Prima emergenza tra le emergenze: «Mancano i refrigeratori nelle tendopoli delle sale mortuarie. Chiamiamo le Prefetture, bisogna mandarglieli prima dell’alba, domani farà caldo di nuovo». Secondo problema: «Abbiamo il famoso ponte che offre una via di accesso ad Amatrice ormai bloccato e sospeso, ha avuto un secondo e serio cedimento. Bisogna sentire ingegneri e Genio civile, forse si può pensare a un bypass mobile». Terzo problema: «Dobbiamo filtrare l’onda enorme e potenzialmente dannosa del volontariato, è bellissimo offrirsi, ma non possiamo intralciare, ingolfare. Va spiegato però: con gratitudine e chiarezza».

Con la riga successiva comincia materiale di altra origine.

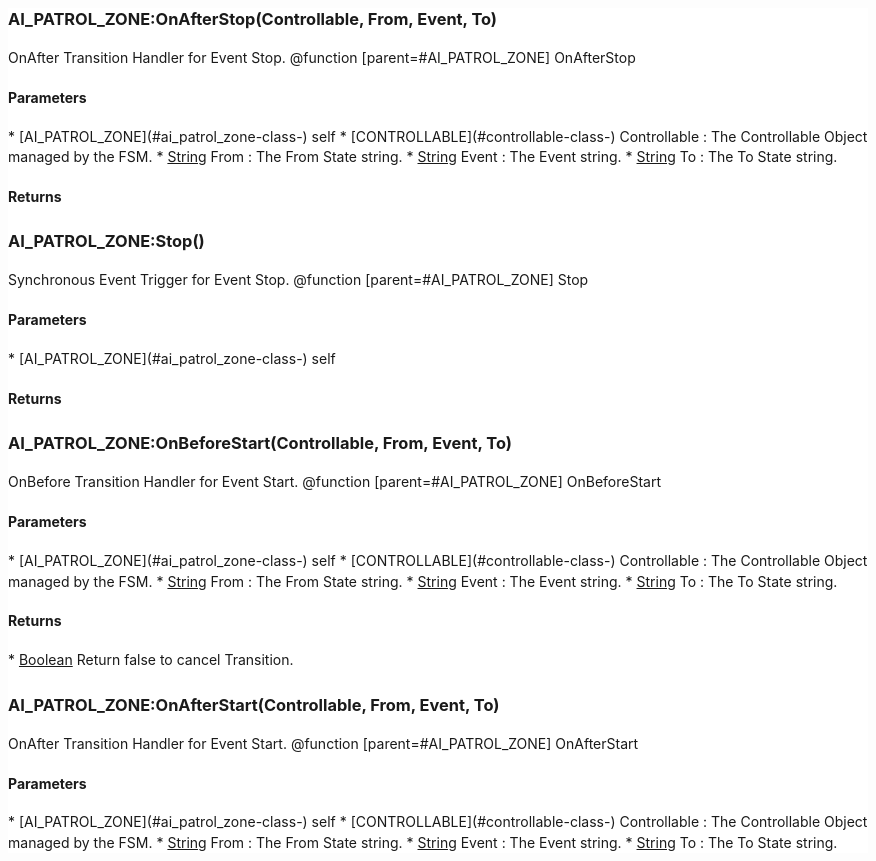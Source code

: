 
### AI_PATROL_ZONE:OnAfterStop(Controllable, From, Event, To)
OnAfter Transition Handler for Event Stop.
@function [parent=#AI_PATROL_ZONE] OnAfterStop

<h4> Parameters </h4>
* [AI_PATROL_ZONE](#ai_patrol_zone-class-)
self
* [CONTROLLABLE](#controllable-class-) Controllable : The Controllable Object managed by the FSM.
* <u>String</u> From : The From State string.
* <u>String</u> Event : The Event string.
* <u>String</u> To : The To State string.

<h4> Returns </h4>

### AI_PATROL_ZONE:Stop()
Synchronous Event Trigger for Event Stop.
@function [parent=#AI_PATROL_ZONE] Stop

<h4> Parameters </h4>
* [AI_PATROL_ZONE](#ai_patrol_zone-class-)
self

<h4> Returns </h4>

### AI_PATROL_ZONE:OnBeforeStart(Controllable, From, Event, To)
OnBefore Transition Handler for Event Start.
@function [parent=#AI_PATROL_ZONE] OnBeforeStart

<h4> Parameters </h4>
* [AI_PATROL_ZONE](#ai_patrol_zone-class-)
self
* [CONTROLLABLE](#controllable-class-) Controllable : The Controllable Object managed by the FSM.
* <u>String</u> From : The From State string.
* <u>String</u> Event : The Event string.
* <u>String</u> To : The To State string.

<h4> Returns </h4>
* <u>Boolean</u>  Return false to cancel Transition.


### AI_PATROL_ZONE:OnAfterStart(Controllable, From, Event, To)
OnAfter Transition Handler for Event Start.
@function [parent=#AI_PATROL_ZONE] OnAfterStart

<h4> Parameters </h4>
* [AI_PATROL_ZONE](#ai_patrol_zone-class-)
self
* [CONTROLLABLE](#controllable-class-) Controllable : The Controllable Object managed by the FSM.
* <u>String</u> From : The From State string.
* <u>String</u> Event : The Event string.
* <u>String</u> To : The To State string.
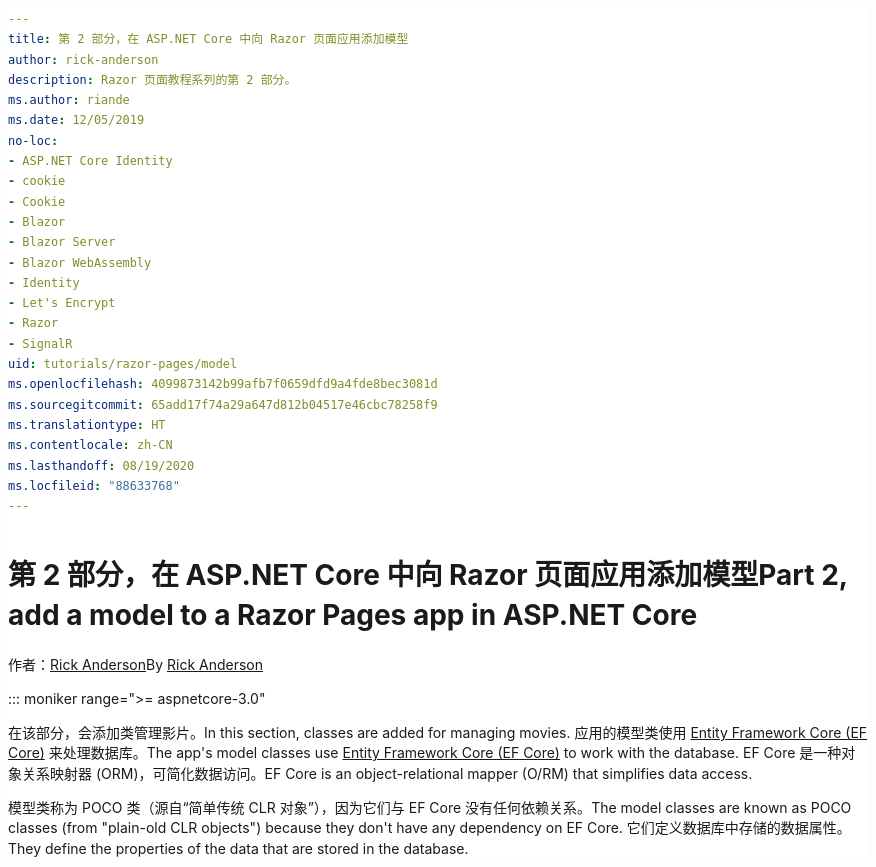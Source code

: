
 ```yaml
---
title: 第 2 部分，在 ASP.NET Core 中向 Razor 页面应用添加模型
author: rick-anderson
description: Razor 页面教程系列的第 2 部分。
ms.author: riande
ms.date: 12/05/2019
no-loc:
- ASP.NET Core Identity
- cookie
- Cookie
- Blazor
- Blazor Server
- Blazor WebAssembly
- Identity
- Let's Encrypt
- Razor
- SignalR
uid: tutorials/razor-pages/model
ms.openlocfilehash: 4099873142b99afb7f0659dfd9a4fde8bec3081d
ms.sourcegitcommit: 65add17f74a29a647d812b04517e46cbc78258f9
ms.translationtype: HT
ms.contentlocale: zh-CN
ms.lasthandoff: 08/19/2020
ms.locfileid: "88633768"
---
```

# <a name="part-2-add-a-model-to-a-no-locrazor-pages-app-in-aspnet-core"></a><span data-ttu-id="5b5a2-103">第 2 部分，在 ASP.NET Core 中向 Razor 页面应用添加模型</span><span class="sxs-lookup"><span data-stu-id="5b5a2-103">Part 2, add a model to a Razor Pages app in ASP.NET Core</span></span>

<span data-ttu-id="5b5a2-104">作者：[Rick Anderson](https://twitter.com/RickAndMSFT)</span><span class="sxs-lookup"><span data-stu-id="5b5a2-104">By [Rick Anderson](https://twitter.com/RickAndMSFT)</span></span>

::: moniker range=">= aspnetcore-3.0"



<span data-ttu-id="5b5a2-105">在该部分，会添加类管理影片。</span><span class="sxs-lookup"><span data-stu-id="5b5a2-105">In this section, classes are added for managing movies.</span></span> <span data-ttu-id="5b5a2-106">应用的模型类使用 [Entity Framework Core (EF Core)](/ef/core) 来处理数据库。</span><span class="sxs-lookup"><span data-stu-id="5b5a2-106">The app's model classes use [Entity Framework Core (EF Core)](/ef/core) to work with the database.</span></span> <span data-ttu-id="5b5a2-107">EF Core 是一种对象关系映射器 (ORM)，可简化数据访问。</span><span class="sxs-lookup"><span data-stu-id="5b5a2-107">EF Core is an object-relational mapper (O/RM) that simplifies data access.</span></span>

<span data-ttu-id="5b5a2-108">模型类称为 POCO 类（源自“简单传统 CLR 对象”），因为它们与 EF Core 没有任何依赖关系。</span><span class="sxs-lookup"><span data-stu-id="5b5a2-108">The model classes are known as POCO classes (from "plain-old CLR objects") because they don't have any dependency on EF Core.</span></span> <span data-ttu-id="5b5a2-109">它们定义数据库中存储的数据属性。</span><span class="sxs-lookup"><span data-stu-id="5b5a2-109">They define the properties of the data that are stored in the database.</span></span>
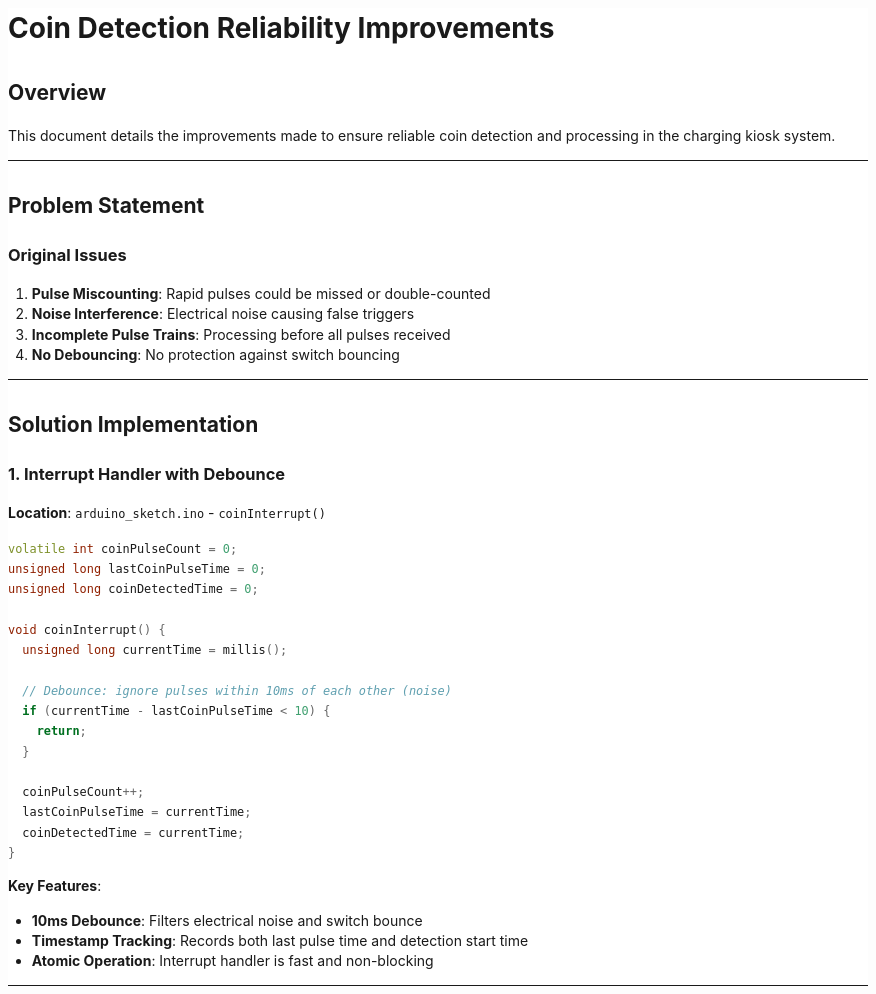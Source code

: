 # Coin Detection Reliability Improvements

## Overview
This document details the improvements made to ensure reliable coin detection and processing in the charging kiosk system.

---

## Problem Statement

### Original Issues
1. **Pulse Miscounting**: Rapid pulses could be missed or double-counted
2. **Noise Interference**: Electrical noise causing false triggers
3. **Incomplete Pulse Trains**: Processing before all pulses received
4. **No Debouncing**: No protection against switch bouncing

---

## Solution Implementation

### 1. Interrupt Handler with Debounce

**Location**: `arduino_sketch.ino` - `coinInterrupt()`

```cpp
volatile int coinPulseCount = 0;
unsigned long lastCoinPulseTime = 0;
unsigned long coinDetectedTime = 0;

void coinInterrupt() {
  unsigned long currentTime = millis();
  
  // Debounce: ignore pulses within 10ms of each other (noise)
  if (currentTime - lastCoinPulseTime < 10) {
    return;
  }
  
  coinPulseCount++;
  lastCoinPulseTime = currentTime;
  coinDetectedTime = currentTime;
}
```

**Key Features**:
- **10ms Debounce**: Filters electrical noise and switch bounce
- **Timestamp Tracking**: Records both last pulse time and detection start time
- **Atomic Operation**: Interrupt handler is fast and non-blocking

---
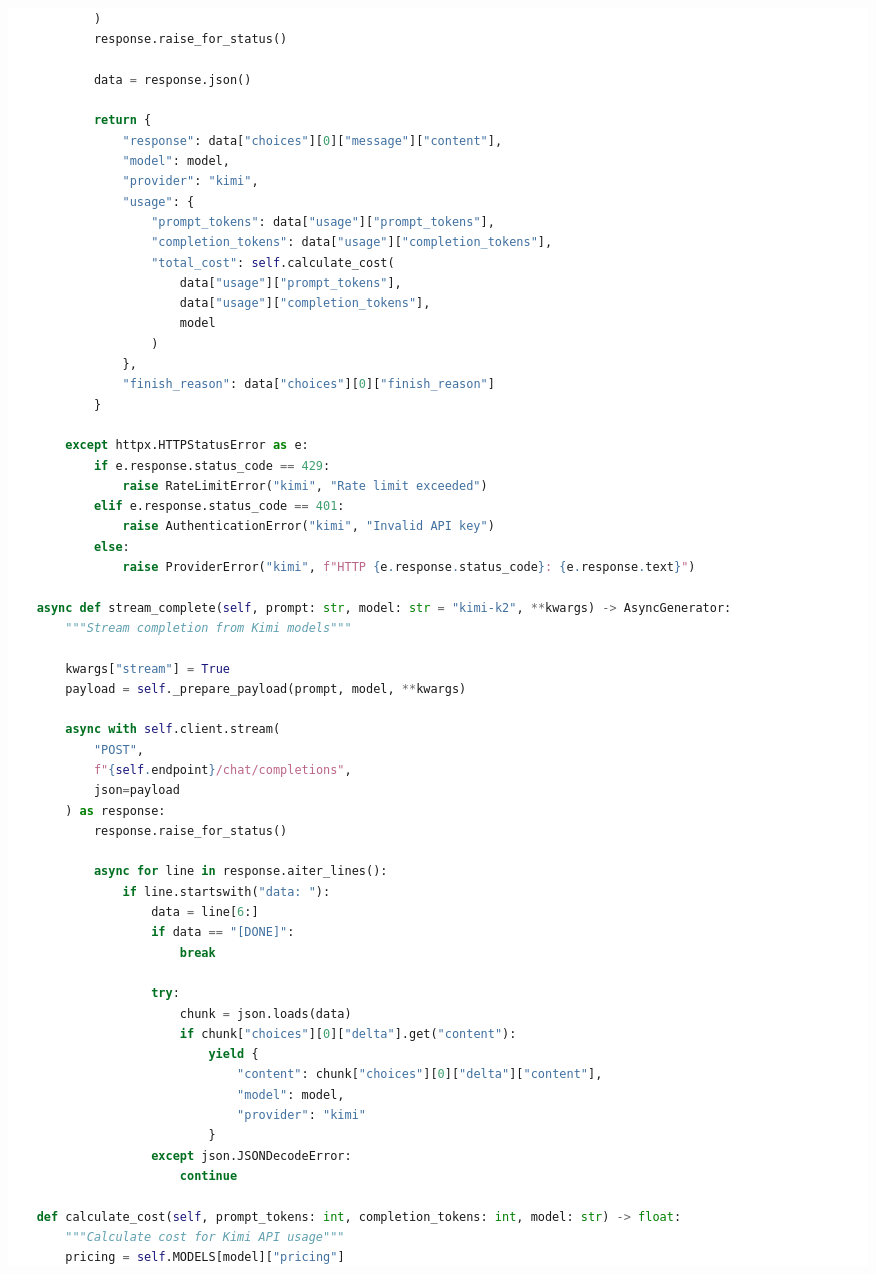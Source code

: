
 ```python
            )
            response.raise_for_status()
            
            data = response.json()
            
            return {
                "response": data["choices"][0]["message"]["content"],
                "model": model,
                "provider": "kimi",
                "usage": {
                    "prompt_tokens": data["usage"]["prompt_tokens"],
                    "completion_tokens": data["usage"]["completion_tokens"],
                    "total_cost": self.calculate_cost(
                        data["usage"]["prompt_tokens"],
                        data["usage"]["completion_tokens"],
                        model
                    )
                },
                "finish_reason": data["choices"][0]["finish_reason"]
            }
            
        except httpx.HTTPStatusError as e:
            if e.response.status_code == 429:
                raise RateLimitError("kimi", "Rate limit exceeded")
            elif e.response.status_code == 401:
                raise AuthenticationError("kimi", "Invalid API key")
            else:
                raise ProviderError("kimi", f"HTTP {e.response.status_code}: {e.response.text}")
    
    async def stream_complete(self, prompt: str, model: str = "kimi-k2", **kwargs) -> AsyncGenerator:
        """Stream completion from Kimi models"""
        
        kwargs["stream"] = True
        payload = self._prepare_payload(prompt, model, **kwargs)
        
        async with self.client.stream(
            "POST",
            f"{self.endpoint}/chat/completions",
            json=payload
        ) as response:
            response.raise_for_status()
            
            async for line in response.aiter_lines():
                if line.startswith("data: "):
                    data = line[6:]
                    if data == "[DONE]":
                        break
                    
                    try:
                        chunk = json.loads(data)
                        if chunk["choices"][0]["delta"].get("content"):
                            yield {
                                "content": chunk["choices"][0]["delta"]["content"],
                                "model": model,
                                "provider": "kimi"
                            }
                    except json.JSONDecodeError:
                        continue
    
    def calculate_cost(self, prompt_tokens: int, completion_tokens: int, model: str) -> float:
        """Calculate cost for Kimi API usage"""
        pricing = self.MODELS[model]["pricing"]
```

Dice che il silenzio le ha parlato anche quella notte. I dati non arrivavano, da Amatrice a Pescara del Tronto i numeri di morti e feriti stentavano ad arrivare e Titti registrò mentalmente, come i suoi “maestri” le hanno insegnato («Perché abbiamo la più grande scuola di protezione civile, all’estero lo sanno e ci chiedono di formarli») che questa storia era tremenda. «Il tempo che passa senza che affluiscano i dati è un misuratore di gravità. Significa che laggiù le macerie sono troppe, lo scavo è profondo e l’area da indagare vastissima». Poi la conferma. «Un primo appunto con i nomi dei bambini, le loro date di nascita: le stesse dei miei nipotini», racconta lei che ha vissuto l’Aquila, l’Emilia, da contrattista anche San Giuliano di Puglia. Alle 7 di ieri è negli uffici di via Vitorchiano a Roma, alle 8 a dare gli ultimi drammatici bilanci, alle 9.30 a Fiumicino, alle 10 scende da un elicottero a Rieti, alle 15 partecipa a un incontro con due governatori ad Ascoli Piceno, alle 17 cala di nuovo a Rieti negli immensi e abbandonati uffici di un vecchio palazzone Inps per dare direttive sulla nascita (imminente) della futura Dicomac, la Direzione di comando di tutte le attività emergenziali che sarà la nuova casa, per lei, e la nuova porta dello Stato cui bussare per tutte le popolazioni colpite. Una mega centrale operativa sorgerà in quello spazio dismesso e ancora sporco, riunirà sotto lo stesso tetto oltre 200 persone. La Postiglione fa i tre piani su e giù sopra vecchia cartacce e piccoli detriti, fa chiamare Enel, gas, telcomunicazioni. Guarda gli uffici deserti ma è contenta come se vedesse con due giorni di anticipo: «È perfetta, no? Bella la struttura. Qui entro 70 ore ci stiamo tutti, sta già arrivando la luce», dice al telefono a un collega. E spiega: «Niente indirizzo ancora, per favore. Però saremo veloci. Qui dentro ci andranno i rappresentanti delle quattro Regioni coperte dal decreto della presidenza del Consiglio: Lazio, Marche, Umbria e Abruzzo. Ci vanno tutte le componenti delle forze dell’ordine, le funzioni dello Stato, i Comuni con l’Anci, tutti i servizi, i tecnici, la comunità scientifica, perfino le soprintendenze e gli storici dell’arte, oltre ai nostri collaboratori e autisti, fondamentali». Confida che partì tutto da quella spaventosa scossa, 1980. «Capii che la prevenzione era tutto, che ero stata una bambina fortunata».